DATASET EXTRACT:
—————

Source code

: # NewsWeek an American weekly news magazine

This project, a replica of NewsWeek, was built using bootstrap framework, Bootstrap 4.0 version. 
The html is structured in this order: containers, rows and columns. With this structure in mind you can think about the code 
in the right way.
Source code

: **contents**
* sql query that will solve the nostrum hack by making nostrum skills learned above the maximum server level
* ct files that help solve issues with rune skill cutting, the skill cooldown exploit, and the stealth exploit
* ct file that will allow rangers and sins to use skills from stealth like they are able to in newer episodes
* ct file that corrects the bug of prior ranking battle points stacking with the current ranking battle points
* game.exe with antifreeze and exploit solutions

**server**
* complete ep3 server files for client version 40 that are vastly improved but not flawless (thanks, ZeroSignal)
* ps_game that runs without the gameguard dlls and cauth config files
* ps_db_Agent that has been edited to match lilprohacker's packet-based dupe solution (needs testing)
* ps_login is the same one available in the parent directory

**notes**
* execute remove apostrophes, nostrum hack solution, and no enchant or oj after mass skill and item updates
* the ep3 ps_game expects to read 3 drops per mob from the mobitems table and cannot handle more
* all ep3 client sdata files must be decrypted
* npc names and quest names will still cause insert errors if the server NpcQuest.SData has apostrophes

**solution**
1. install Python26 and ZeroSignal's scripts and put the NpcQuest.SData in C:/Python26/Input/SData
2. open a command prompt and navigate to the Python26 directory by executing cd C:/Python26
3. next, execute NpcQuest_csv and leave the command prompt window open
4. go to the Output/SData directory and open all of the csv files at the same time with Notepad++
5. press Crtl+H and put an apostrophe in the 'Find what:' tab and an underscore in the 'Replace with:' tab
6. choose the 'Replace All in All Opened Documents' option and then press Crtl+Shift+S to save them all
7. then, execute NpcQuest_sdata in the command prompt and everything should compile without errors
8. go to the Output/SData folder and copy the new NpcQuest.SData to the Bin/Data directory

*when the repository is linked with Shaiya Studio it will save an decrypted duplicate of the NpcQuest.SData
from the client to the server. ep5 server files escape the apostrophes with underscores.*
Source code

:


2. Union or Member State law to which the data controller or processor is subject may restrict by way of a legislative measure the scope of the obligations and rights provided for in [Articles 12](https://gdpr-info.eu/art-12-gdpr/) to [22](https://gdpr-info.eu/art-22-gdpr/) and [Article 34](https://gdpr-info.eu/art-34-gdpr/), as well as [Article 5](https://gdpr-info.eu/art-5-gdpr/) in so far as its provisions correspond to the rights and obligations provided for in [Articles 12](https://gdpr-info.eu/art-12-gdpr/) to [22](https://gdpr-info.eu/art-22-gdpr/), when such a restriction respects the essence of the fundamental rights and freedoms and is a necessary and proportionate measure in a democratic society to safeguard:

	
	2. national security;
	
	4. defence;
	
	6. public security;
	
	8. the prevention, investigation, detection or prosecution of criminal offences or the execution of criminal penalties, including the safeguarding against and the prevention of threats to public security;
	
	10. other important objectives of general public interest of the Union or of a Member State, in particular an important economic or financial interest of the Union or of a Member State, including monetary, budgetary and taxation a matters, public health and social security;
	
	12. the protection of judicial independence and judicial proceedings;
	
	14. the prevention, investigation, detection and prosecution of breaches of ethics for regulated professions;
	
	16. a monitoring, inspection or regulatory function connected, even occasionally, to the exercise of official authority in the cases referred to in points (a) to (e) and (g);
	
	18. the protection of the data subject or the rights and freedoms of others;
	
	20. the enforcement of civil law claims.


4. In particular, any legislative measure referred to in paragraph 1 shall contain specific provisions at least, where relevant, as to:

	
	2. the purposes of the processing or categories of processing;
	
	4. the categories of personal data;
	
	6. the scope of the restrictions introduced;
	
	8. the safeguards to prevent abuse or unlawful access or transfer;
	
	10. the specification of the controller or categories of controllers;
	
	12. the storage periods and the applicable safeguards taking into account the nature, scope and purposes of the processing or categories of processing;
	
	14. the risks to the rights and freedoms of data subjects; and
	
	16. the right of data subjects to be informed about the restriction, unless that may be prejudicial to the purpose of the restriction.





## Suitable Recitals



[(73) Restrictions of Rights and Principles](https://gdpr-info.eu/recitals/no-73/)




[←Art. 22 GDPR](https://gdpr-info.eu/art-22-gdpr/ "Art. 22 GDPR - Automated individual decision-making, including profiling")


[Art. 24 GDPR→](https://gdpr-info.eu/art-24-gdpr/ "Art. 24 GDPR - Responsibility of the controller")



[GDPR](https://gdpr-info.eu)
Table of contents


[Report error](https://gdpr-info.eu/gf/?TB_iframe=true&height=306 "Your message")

—————

Count the lines above with the string "nostrum"; report only that figure.

2